Voting our issues

Voting our issues

Jewish voters, like other Americans, pick candidates whose views on issues such as abortion rights, gun control, the environment, Medicare, and Social Security are closest to theirs. To suggest that Jews should be voting to support the present government of Israel, rather than what they believe is best for our country, is unconscionable (Letter, “Time to switch,” May 8).

Benjamin Netanyahu, in his speech before AIPAC in March, thanked Democrats and Republicans for their past and present support. The prime minister, joined by Shimon Peres and the heads of the Mossad and Shin Bet, have praised the cooperation between the Obama administration and Israel on security and defense. It is true that there are differences on how to handle Iran and the situation in  Syria, and the Obama administration has been critical of the decision by Netanyahu to continue the expansion of settlements in the West Bank. These differences do not warrant asking Jewish voters to vote for candidates they do not support.

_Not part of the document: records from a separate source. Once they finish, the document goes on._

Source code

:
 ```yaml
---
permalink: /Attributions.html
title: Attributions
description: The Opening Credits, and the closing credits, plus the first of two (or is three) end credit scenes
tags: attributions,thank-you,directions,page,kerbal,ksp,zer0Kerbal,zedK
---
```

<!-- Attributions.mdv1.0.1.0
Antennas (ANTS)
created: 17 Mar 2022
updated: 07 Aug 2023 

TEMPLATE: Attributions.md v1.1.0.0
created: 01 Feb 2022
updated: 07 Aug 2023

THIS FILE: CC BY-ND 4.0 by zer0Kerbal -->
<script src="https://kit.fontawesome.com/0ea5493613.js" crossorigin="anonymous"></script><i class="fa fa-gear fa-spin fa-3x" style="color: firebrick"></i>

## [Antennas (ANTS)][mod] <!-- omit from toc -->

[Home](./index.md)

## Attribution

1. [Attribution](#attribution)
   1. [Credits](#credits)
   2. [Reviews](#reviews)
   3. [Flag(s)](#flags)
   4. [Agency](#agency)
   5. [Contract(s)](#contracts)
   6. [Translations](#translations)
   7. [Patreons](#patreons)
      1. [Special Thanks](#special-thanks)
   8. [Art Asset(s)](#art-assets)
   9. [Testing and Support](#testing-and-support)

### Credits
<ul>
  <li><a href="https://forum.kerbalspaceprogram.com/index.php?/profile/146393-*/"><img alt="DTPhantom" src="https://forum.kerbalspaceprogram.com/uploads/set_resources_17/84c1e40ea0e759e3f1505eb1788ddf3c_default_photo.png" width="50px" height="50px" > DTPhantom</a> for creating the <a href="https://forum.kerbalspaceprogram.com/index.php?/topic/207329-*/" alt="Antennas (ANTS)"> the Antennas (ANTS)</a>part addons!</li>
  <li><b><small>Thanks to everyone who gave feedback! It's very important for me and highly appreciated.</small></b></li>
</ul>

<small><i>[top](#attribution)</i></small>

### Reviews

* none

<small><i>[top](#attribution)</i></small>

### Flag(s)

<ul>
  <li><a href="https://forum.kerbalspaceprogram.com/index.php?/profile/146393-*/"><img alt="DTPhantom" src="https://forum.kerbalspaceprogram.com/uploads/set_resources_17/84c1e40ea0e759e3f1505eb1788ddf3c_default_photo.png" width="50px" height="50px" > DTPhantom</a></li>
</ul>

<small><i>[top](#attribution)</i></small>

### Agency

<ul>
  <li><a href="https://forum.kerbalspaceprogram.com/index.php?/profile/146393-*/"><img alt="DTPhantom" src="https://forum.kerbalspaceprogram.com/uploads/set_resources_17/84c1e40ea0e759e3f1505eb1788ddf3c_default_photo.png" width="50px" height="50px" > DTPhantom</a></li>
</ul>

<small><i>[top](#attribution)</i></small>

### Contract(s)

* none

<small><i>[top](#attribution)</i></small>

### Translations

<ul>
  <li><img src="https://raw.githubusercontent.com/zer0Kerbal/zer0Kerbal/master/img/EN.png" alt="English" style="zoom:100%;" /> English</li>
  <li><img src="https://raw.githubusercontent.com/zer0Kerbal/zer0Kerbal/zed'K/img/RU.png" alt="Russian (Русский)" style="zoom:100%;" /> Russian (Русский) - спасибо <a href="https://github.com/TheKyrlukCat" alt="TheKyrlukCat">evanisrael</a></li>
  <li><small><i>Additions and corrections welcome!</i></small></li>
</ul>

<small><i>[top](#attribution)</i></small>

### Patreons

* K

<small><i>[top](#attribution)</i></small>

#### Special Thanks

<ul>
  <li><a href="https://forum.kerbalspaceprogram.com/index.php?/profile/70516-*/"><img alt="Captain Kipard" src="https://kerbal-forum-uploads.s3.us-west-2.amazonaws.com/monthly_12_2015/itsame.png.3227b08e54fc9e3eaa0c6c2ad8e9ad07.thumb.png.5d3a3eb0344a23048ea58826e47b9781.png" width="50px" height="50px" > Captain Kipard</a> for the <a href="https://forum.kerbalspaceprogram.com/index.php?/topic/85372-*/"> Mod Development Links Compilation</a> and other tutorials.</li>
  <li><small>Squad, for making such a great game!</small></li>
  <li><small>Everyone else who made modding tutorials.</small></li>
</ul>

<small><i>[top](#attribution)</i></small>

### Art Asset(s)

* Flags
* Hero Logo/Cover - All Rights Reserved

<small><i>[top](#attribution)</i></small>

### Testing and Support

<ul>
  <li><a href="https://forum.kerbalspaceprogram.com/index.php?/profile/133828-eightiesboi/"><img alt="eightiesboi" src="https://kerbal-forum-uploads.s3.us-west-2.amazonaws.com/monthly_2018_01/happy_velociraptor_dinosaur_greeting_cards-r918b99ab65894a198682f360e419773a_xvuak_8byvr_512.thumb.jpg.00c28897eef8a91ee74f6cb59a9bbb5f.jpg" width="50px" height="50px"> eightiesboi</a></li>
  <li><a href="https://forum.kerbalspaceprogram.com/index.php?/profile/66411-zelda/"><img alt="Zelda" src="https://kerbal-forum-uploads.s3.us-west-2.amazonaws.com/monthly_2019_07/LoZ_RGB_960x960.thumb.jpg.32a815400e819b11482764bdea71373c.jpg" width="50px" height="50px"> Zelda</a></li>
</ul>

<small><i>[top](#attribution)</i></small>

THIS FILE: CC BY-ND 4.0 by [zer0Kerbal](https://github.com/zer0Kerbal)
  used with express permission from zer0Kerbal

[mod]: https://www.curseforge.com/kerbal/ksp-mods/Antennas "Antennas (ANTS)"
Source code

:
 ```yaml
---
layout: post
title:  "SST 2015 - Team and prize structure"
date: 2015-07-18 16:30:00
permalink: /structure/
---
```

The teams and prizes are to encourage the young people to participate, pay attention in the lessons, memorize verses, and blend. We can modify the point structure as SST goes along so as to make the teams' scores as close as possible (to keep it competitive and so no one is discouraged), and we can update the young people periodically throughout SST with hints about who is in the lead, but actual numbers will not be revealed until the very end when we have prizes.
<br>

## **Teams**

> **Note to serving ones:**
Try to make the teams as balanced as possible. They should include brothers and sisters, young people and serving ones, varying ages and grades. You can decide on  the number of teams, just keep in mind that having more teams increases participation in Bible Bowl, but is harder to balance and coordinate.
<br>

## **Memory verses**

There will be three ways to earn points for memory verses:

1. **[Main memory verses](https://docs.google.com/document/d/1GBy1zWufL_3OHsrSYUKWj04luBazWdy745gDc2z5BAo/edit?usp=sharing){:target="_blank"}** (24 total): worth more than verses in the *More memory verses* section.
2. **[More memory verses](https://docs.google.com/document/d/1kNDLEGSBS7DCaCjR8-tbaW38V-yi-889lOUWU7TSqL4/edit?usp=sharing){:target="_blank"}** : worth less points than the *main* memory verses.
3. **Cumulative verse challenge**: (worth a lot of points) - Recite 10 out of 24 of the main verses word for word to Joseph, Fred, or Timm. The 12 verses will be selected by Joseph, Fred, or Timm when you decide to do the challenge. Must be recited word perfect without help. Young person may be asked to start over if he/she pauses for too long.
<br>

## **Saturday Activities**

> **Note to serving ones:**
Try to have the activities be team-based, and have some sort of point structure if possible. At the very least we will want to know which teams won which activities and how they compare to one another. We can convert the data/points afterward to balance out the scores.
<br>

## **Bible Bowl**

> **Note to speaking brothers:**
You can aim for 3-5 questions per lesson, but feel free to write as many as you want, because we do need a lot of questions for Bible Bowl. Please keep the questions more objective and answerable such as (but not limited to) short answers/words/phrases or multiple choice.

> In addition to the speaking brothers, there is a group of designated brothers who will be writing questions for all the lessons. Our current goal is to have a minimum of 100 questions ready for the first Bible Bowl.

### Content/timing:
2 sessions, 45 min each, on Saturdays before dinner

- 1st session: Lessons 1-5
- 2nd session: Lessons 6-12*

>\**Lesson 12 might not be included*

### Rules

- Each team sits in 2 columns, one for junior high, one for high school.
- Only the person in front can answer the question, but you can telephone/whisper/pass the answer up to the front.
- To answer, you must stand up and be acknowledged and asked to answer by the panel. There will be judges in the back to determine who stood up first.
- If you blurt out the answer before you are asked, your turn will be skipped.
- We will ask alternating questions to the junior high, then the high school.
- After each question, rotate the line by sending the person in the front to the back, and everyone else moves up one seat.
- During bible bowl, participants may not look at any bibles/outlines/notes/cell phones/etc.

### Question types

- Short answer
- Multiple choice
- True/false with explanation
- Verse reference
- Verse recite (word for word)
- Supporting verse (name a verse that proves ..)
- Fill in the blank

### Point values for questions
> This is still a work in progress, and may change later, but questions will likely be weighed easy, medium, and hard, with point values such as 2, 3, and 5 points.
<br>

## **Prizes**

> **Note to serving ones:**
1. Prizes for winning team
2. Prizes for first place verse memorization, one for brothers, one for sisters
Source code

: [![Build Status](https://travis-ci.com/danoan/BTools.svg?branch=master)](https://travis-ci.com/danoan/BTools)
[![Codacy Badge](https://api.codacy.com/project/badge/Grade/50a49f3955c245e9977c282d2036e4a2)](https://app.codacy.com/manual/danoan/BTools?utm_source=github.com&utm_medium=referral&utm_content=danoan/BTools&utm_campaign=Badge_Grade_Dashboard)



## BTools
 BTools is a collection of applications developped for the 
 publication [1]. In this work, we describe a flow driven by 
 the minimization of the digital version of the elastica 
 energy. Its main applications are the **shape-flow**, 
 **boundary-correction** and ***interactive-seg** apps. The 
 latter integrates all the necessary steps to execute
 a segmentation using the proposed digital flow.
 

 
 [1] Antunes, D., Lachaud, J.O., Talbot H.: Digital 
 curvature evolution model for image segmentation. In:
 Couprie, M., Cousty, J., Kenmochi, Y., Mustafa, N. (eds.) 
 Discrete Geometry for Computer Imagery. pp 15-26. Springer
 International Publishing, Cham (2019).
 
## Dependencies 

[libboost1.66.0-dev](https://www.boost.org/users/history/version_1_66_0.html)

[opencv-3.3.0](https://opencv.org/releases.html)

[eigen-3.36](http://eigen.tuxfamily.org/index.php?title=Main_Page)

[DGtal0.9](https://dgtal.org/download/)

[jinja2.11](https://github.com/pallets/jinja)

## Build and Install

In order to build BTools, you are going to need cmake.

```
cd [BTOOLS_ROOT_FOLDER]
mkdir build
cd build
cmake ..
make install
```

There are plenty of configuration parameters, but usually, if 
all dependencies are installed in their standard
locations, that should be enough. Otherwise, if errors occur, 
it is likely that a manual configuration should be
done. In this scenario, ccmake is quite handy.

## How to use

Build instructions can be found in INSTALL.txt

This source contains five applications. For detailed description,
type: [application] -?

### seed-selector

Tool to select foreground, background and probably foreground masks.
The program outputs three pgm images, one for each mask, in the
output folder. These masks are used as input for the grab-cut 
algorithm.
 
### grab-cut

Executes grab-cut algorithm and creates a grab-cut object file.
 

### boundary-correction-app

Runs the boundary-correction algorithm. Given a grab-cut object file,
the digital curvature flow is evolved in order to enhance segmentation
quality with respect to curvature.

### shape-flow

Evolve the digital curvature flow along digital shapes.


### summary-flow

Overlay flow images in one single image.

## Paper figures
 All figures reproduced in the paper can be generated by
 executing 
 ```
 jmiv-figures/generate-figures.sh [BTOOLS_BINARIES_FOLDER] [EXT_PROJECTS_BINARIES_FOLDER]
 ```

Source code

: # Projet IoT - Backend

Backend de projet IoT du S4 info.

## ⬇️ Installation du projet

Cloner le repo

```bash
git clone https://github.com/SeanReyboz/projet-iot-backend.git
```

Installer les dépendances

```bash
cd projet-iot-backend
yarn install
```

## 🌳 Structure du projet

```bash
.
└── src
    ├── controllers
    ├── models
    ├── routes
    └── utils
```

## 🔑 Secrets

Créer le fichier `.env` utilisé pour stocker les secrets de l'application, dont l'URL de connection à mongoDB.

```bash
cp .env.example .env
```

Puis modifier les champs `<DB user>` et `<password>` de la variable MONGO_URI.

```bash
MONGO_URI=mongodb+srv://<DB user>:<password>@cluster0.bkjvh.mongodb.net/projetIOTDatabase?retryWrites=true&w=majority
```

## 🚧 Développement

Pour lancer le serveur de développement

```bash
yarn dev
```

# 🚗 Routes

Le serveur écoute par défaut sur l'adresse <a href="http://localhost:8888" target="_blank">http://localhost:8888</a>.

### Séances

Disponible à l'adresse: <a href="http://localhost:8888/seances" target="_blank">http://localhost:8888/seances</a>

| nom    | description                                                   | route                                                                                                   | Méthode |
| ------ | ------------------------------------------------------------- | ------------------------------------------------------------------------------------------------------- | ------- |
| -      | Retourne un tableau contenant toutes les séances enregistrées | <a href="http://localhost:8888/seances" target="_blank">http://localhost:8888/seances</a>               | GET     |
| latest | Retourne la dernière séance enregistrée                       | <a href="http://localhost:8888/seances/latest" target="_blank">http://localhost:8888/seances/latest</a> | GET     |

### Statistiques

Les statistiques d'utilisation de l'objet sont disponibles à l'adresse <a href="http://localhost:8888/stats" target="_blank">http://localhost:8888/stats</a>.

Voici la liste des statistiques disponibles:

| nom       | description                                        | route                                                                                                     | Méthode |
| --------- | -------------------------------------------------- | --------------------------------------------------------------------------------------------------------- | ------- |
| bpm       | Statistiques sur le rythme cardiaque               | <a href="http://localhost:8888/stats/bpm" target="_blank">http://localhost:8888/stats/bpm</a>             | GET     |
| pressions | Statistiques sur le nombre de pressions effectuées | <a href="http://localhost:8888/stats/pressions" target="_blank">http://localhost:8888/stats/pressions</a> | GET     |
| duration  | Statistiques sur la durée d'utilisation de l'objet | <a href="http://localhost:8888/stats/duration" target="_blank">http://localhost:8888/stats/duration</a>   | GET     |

Yes, it is time to switch — to switch and stop demanding blind allegiance to any government that represents Israel. It is time to switch from trying to stifle debate to encouraging a dialogue between all  Jews regardless of party. Labeling people who criticize the present government of Israel as anti-Israel is akin to calling Americans who criticize our government anti-American.

In Israel, as in America, there are people who do not support the present government and have spoken out against Prime Minister Netanyahu. Are they to be labeled anti-Israel? Their right to speak out and vote their conscience is called democracy. They are voting for what they believe to be in the best interest of their country. Jewish voters in America should be encouraged to do likewise.